== Problem description ==
In the entries below, the lines from the one with "Hiçbir problem olmadan" through the one with "Gerçek çözünürlük ile" are to be copied exactly; both ends count.

Records from a data collection:
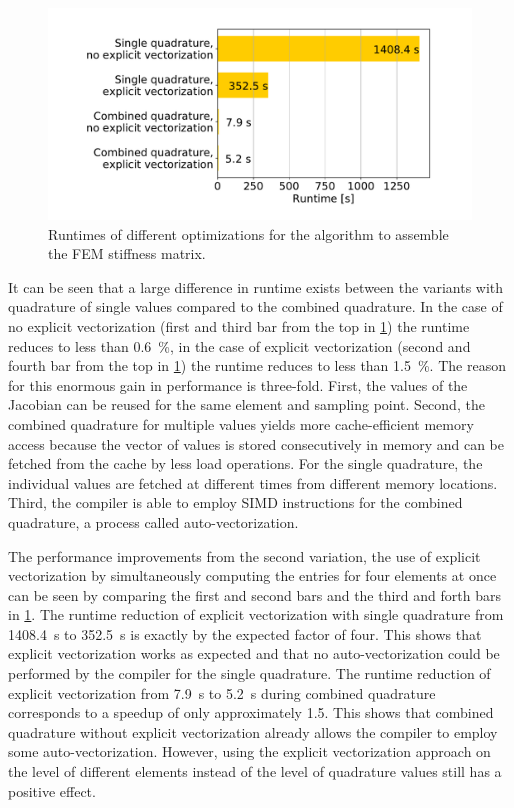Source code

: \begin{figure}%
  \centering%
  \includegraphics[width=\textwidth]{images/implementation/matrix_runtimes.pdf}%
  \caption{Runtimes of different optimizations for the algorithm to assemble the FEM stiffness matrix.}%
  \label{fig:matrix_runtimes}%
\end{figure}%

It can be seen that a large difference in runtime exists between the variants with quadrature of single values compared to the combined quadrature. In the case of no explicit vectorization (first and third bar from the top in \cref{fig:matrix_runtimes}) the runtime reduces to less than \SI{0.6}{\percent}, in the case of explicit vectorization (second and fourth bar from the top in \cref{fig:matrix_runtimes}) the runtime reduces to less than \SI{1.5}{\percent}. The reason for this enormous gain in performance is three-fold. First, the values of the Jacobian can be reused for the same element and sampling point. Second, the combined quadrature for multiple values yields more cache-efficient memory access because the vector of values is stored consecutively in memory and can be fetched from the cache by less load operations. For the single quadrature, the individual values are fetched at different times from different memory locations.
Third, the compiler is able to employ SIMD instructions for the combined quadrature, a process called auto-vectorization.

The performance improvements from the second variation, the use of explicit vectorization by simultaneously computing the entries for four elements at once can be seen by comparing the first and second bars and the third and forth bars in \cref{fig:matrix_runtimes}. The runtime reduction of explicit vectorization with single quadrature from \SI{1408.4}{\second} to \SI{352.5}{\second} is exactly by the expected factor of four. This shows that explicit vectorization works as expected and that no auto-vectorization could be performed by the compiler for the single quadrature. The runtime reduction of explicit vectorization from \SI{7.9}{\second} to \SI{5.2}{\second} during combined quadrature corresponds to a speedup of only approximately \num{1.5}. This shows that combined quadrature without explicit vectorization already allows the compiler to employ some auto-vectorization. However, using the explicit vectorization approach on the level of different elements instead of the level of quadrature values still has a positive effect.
==
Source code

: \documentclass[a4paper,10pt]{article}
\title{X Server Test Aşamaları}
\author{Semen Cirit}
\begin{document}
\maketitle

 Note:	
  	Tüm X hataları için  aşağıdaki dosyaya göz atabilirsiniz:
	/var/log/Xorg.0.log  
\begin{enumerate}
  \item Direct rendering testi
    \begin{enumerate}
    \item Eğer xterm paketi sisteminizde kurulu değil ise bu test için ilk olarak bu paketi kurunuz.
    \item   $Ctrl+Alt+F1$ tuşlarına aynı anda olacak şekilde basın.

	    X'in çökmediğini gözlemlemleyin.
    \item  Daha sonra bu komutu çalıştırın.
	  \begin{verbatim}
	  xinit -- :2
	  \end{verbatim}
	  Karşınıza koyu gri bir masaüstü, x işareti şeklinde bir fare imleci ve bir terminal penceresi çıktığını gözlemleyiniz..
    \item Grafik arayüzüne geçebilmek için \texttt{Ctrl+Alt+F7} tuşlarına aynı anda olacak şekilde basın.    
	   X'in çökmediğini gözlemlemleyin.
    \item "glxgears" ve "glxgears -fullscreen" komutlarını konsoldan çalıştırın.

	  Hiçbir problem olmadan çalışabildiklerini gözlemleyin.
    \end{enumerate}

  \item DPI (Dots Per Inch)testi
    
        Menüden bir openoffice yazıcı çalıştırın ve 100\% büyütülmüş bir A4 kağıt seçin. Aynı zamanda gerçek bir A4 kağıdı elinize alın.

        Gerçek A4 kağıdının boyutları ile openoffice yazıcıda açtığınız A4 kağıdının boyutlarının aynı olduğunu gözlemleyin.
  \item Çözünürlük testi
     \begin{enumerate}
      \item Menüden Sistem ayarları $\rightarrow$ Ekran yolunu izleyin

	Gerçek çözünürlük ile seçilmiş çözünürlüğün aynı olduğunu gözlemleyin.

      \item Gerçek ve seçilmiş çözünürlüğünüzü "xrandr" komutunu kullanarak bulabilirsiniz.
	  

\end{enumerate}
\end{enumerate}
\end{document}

== Worked solution ==
	  Hiçbir problem olmadan çalışabildiklerini gözlemleyin.
    \end{enumerate}

  \item DPI (Dots Per Inch)testi
    
        Menüden bir openoffice yazıcı çalıştırın ve 100\% büyütülmüş bir A4 kağıt seçin. Aynı zamanda gerçek bir A4 kağıdı elinize alın.

        Gerçek A4 kağıdının boyutları ile openoffice yazıcıda açtığınız A4 kağıdının boyutlarının aynı olduğunu gözlemleyin.
  \item Çözünürlük testi
     \begin{enumerate}
      \item Menüden Sistem ayarları $\rightarrow$ Ekran yolunu izleyin

	Gerçek çözünürlük ile seçilmiş çözünürlüğün aynı olduğunu gözlemleyin.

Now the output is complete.